Kapitel 1: Ärger öffnet die Tür
Loreen Harvey schaute immer wieder erwartungsvoll zur Einfahrt. Ihr geliebter Ehemann, Edric Harvey, würde erst in einer Stunde heimkommen, doch sie war bereits fertig angezogen und zurechtgemacht. 'Wie wird er mich dieses Mal begrüßen?' Sie war voller Vorfreude, denn heute war ihr dritter Hochzeitstag.
Ihr Herz schlug aufgeregt. Er empfing sie stets mit einem sanften, süßen Kuss und einer warmen, liebevollen Umarmung. Mit einem Ehemann wie ihm konnte sie nicht glücklicher sein. 'Er hat bestimmt wieder eine Überraschung vorbereitet.'
Ihre Augen leuchteten erwartungsvoll. Zu solchen Anlässen überraschte er sie immer mit einem Geschenk, und sie war bereit, ihm sofort einen Dankeskuss zu geben, sobald sie es erhielt.
Passend zu dem fröhlichen Anlass schien die Sonne, als ob die Götter selbst ihren Segen für ein weiteres Jahr harmonischen Ehelebens geben wollten.
In den letzten Tagen war Loreen damit beschäftigt gewesen, das Fest zu planen und vorzubereiten. Da sie wusste, dass Edric beschäftigt war und dieses Mal nicht selbst die Feier ausrichten konnte, hatte sie die Initiative ergriffen und eine Überraschungsfeier für ihren Jahrestag vorbereitet.
Es waren zwei gesamte Wochen vergangen, seit Edric wegen einer Geschäftsreise nach Italien aufgebrochen war. Loreen vermisste ihn schon sehr.
(Geräusch eines vorbeifahrenden Autos.)
Sie horchte auf, als sie ein Auto hörte. Sie dachte, es sei ihr Mann. Doch das Auto fuhr vorbei. Es war noch nicht er. Sie war zu aufgeregt.
Ihr Fahrer hatte Edric am Flughafen abgeholt, da Loreen mit den Vorbereitungen beschäftigt war. Dann kam ein weiteres Auto, die Tore öffneten sich, und das Auto fuhr in die Einfahrt. "Er ist da!" Sie erhob sich sofort von ihrem Sitz.
Loreen betrachtete sich im Spiegel, richtete ihr Haar und ihr Kleid und ging dann nach unten, um ihren Mann zu begrüßen.
Sie trug ein strahlendes Lächeln auf ihrem Gesicht, als sie freudig zur Tür eilte. Sie konnte ihre Aufregung kaum unterdrücken, Edric wiederzusehen.
Zwei Wochen hatten sich wie Monate angefühlt, obwohl sie mit den Vorbereitungen für das Fest beschäftigt gewesen war. So war es in den drei Jahren ihrer Ehe gewesen. Sie wartete auf seine Heimkehr, kochte seine Lieblingsgerichte oder bereitete kleine Überraschungen vor, um seine Müdigkeit zu lindern; sie sorgte auch dafür, dass alles bereit war, damit er sich zu Hause gut ausruhen konnte.
Loreen wusste, dass ihr Mann, der CEO ihres Unternehmens und Hauptaktionär eines großen Konzerns, ein sehr beschäftigter Mensch war. Sie konnte sich kaum vorstellen, wie er es schaffte, ein international ausgezeichnetes Unternehmen zu führen und dabei ruhig zu bleiben und sich außerhalb der Arbeit wie ein ganz normaler Mensch zu verhalten.
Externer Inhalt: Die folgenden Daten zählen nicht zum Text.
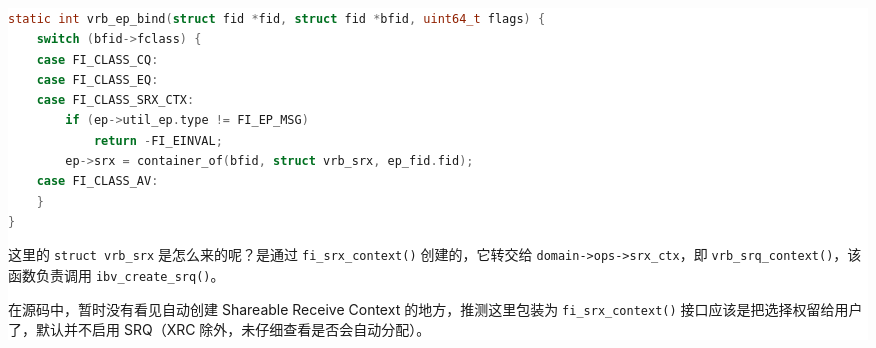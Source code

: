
 ```c title="prov/verbs/src/verbs_ep.c"
static int vrb_ep_bind(struct fid *fid, struct fid *bfid, uint64_t flags) {
    switch (bfid->fclass) {
    case FI_CLASS_CQ:
    case FI_CLASS_EQ:
    case FI_CLASS_SRX_CTX:
        if (ep->util_ep.type != FI_EP_MSG)
            return -FI_EINVAL;
        ep->srx = container_of(bfid, struct vrb_srx, ep_fid.fid);
    case FI_CLASS_AV:
    }
}
```

这里的 `struct vrb_srx` 是怎么来的呢？是通过 `fi_srx_context()` 创建的，它转交给 `domain->ops->srx_ctx`，即 `vrb_srq_context()`，该函数负责调用 `ibv_create_srq()`。

在源码中，暂时没有看见自动创建 Shareable Receive Context 的地方，推测这里包装为 `fi_srx_context()` 接口应该是把选择权留给用户了，默认并不启用 SRQ（XRC 除外，未仔细查看是否会自动分配）。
Edric war endlich angekommen, stieg aber nicht aus dem Auto. Er telefonierte gerade, also musste Loreen warten.
Währenddessen erinnerte sie sich, wie sie vor mehr als drei Jahren zufällig in einer exklusiven Bar aufeinandergetroffen waren.
Sie erinnerte sich noch lebhaft an den traumatischen Stress, den sie durchlebt hatte, als sie versuchte, ihren Doktortitel und ihre Arbeit als Engagement Officer einer Nichtregierungsorganisation unter einen Hut zu bringen.
***
(Vor 3 Jahren…)
Loreens Kopf pochte. In den letzten Tagen hatte sie kaum geschlafen oder gegessen. Deadlines und Erwartungen drängten sie von allen Seiten.
Sie musste ihren Doktortitel in Betriebswirtschaft abschließen und gleichzeitig die Produktivität ihrer Arbeit aufrechterhalten.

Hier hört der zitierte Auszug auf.